# play game in small window?



## rosh325 (Jan 30, 2003)

Hey,
I was wondering if there's anyway to run a game (say starcraft) on XP in a small window rather than the default maximized. My friend has a mac and I know he can do their fancy "show all" thing where his game will be in a small window and still playable instead of maximized. Did that make any sense? I hope so. I look forward to any replies


----------



## rosh325 (Jan 30, 2003)

I have tried adding -W or -window at the end of the target line under properties for the shortcut but that did not work. To reiterate, I'd like to play starcraft (and other games) in a small window instead of full screen


----------



## Couriant (Mar 26, 2002)

I think some games are fixed. You can try ALT-ENTER or CTRL-ENTER and that should go into windowed mode, but the graphics may get screwed.


----------



## rosh325 (Jan 30, 2003)

No dice. That's so sad. Why is it that a mac can do it?


----------



## Couriant (Mar 26, 2002)

OS specific i guess. I know some games do, but I havent seen one recently.


----------



## sinsation (Sep 15, 2003)

rosh325 said:


> I have tried adding -W or -window at the end of the target line under properties for the shortcut but that did not work. To reiterate, I'd like to play starcraft (and other games) in a small window instead of full screen


Try -sw or -window_ed_. You could also try -w xxxx -h xxxx where xxxx is the size of the window you want.
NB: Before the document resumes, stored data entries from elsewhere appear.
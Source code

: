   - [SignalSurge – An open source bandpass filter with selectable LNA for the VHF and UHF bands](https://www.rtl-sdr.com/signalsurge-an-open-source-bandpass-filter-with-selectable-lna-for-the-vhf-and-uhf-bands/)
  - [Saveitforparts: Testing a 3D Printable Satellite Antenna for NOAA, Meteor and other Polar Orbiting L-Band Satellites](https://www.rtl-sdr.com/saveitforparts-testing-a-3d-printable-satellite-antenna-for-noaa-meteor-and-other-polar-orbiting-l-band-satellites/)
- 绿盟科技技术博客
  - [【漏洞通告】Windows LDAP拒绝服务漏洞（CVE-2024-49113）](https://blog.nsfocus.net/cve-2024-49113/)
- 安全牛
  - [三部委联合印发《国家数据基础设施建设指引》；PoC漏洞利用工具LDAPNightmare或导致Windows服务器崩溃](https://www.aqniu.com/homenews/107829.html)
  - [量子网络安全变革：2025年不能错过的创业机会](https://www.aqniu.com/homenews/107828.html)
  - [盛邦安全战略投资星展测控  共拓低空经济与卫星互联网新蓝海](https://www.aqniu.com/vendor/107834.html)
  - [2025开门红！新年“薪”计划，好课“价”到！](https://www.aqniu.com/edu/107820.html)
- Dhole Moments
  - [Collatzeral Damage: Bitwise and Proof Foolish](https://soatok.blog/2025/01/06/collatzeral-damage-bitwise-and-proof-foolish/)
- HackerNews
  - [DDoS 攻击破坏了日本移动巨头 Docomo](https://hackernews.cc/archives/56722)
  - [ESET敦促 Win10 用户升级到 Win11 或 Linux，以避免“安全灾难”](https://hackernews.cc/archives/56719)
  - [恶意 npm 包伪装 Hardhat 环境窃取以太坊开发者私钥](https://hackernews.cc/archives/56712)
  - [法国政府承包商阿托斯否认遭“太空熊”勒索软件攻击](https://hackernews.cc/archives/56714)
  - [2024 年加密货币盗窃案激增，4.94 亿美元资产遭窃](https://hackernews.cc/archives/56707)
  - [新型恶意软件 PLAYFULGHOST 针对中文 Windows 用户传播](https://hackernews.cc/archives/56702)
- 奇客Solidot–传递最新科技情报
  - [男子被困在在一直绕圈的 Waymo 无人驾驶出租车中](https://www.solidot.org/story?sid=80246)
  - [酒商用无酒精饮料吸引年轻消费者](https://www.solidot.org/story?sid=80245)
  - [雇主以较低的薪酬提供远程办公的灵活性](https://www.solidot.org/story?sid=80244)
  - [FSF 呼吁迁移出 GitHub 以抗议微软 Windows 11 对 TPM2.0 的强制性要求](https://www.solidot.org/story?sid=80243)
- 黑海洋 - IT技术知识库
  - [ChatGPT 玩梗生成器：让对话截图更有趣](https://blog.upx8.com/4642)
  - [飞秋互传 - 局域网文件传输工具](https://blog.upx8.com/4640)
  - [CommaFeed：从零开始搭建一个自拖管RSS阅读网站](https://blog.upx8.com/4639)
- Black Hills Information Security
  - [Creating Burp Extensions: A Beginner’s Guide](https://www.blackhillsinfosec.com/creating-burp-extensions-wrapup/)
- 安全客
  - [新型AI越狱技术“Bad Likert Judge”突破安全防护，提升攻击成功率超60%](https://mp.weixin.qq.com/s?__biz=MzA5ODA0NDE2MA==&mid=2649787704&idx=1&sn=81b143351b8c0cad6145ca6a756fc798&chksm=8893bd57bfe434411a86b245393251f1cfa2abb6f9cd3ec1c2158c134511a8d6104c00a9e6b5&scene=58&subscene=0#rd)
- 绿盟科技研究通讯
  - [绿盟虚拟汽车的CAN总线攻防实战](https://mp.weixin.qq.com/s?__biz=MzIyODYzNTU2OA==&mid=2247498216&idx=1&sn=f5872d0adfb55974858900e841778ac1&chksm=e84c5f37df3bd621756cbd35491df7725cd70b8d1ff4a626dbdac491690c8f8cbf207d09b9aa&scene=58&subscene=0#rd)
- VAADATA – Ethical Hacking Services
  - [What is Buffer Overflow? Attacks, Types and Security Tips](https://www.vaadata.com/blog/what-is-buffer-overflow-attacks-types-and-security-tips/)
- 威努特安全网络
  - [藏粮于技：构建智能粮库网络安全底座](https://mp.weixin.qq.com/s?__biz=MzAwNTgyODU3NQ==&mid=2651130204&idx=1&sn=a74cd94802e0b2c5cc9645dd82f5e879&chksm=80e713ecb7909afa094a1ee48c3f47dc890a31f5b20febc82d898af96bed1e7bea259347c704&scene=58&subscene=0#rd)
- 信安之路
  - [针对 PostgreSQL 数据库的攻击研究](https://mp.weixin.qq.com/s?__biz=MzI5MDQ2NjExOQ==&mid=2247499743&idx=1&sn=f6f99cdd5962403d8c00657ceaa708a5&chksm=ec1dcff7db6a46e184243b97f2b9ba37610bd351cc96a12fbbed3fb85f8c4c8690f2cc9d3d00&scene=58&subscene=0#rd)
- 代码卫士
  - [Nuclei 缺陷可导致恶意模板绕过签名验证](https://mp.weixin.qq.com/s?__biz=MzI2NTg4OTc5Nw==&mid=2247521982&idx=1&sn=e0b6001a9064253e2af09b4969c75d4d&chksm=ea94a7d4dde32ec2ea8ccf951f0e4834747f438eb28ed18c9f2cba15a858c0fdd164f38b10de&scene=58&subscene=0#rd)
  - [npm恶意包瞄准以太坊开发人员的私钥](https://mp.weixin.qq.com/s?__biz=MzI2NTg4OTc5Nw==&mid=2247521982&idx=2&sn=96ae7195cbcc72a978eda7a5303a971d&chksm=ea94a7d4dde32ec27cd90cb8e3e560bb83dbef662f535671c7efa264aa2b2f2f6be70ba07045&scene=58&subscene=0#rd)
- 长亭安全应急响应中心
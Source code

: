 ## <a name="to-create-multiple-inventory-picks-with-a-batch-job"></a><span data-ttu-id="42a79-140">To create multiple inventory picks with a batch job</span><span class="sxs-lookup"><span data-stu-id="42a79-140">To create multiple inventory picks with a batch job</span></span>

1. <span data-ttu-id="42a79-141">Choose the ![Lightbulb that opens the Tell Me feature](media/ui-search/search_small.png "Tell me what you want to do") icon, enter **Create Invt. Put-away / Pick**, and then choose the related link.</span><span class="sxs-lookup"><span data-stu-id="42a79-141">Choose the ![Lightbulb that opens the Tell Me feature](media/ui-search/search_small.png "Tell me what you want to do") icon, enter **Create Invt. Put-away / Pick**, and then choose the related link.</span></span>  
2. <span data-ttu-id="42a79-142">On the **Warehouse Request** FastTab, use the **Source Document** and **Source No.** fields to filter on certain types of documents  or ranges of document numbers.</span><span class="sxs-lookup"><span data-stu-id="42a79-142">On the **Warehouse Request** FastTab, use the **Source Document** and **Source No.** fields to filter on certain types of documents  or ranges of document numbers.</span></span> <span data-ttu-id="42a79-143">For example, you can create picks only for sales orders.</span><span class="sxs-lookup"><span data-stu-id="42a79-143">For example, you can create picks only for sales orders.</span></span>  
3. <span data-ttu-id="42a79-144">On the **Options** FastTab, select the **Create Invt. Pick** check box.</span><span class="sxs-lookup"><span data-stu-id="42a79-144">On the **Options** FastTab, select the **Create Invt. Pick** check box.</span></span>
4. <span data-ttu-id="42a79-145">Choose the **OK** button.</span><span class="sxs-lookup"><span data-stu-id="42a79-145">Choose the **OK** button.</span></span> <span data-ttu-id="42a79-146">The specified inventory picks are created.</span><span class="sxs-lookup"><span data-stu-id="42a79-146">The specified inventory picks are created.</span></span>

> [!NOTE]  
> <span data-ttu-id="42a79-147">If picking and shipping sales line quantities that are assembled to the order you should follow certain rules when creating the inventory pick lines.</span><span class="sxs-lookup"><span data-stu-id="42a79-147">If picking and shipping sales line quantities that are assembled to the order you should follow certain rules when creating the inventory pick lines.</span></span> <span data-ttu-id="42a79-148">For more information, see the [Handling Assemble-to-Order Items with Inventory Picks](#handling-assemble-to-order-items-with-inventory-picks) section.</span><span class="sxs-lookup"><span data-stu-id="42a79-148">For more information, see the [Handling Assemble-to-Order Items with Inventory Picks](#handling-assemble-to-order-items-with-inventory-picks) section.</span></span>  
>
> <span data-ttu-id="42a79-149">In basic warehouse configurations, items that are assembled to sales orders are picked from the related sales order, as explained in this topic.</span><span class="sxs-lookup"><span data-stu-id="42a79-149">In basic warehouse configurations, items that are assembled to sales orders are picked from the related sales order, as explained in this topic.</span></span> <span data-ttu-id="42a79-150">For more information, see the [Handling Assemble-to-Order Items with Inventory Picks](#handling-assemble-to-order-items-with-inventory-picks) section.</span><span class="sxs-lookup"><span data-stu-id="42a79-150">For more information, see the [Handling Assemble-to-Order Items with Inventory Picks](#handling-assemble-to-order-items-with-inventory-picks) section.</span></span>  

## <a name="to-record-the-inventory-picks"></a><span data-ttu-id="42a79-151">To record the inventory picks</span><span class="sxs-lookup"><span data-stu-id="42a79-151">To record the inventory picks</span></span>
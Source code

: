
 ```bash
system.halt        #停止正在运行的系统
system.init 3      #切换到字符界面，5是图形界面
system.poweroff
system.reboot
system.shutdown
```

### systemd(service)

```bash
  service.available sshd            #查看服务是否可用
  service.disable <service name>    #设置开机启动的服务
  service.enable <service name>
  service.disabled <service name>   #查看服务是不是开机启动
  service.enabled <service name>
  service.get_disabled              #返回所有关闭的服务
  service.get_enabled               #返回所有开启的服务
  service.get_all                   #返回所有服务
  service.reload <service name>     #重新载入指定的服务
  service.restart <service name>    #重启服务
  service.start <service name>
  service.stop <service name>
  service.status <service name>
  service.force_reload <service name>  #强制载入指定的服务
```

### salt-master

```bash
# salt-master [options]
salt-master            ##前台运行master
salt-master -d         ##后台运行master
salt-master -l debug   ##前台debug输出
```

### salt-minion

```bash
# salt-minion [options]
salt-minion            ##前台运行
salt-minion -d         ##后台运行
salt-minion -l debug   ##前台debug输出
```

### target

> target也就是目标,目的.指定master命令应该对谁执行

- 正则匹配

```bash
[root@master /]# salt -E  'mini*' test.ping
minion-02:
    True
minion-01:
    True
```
For example, if you're running 1280x1024 normally and want your game to start in a window 640x480 you'd use _-w 640 -h 480_.


----------



## iLLegaL89 (Jan 27, 2005)

loooooooooool i actually did this by mistake and remember this thread

so anyway, i was using gg client, a client bla bla. www.gg-game.com download here

and i used the "watch live game" box to watch some replays of past pro games

i double clicked it, and normally it opens up warcraft and you click on the Lan bit etc

but i kept spam clicking it by mistake, and then it opened in a window lol

so i could use MSN etc same timne as watching  this can also be used to play battle.net games etc. pretty kool i thaught altho its given me a head ache lol

so im pretty sure this can be done without gg-client

** edit

i can also change the size of box  pretty kool altho my head is spinning lol


----------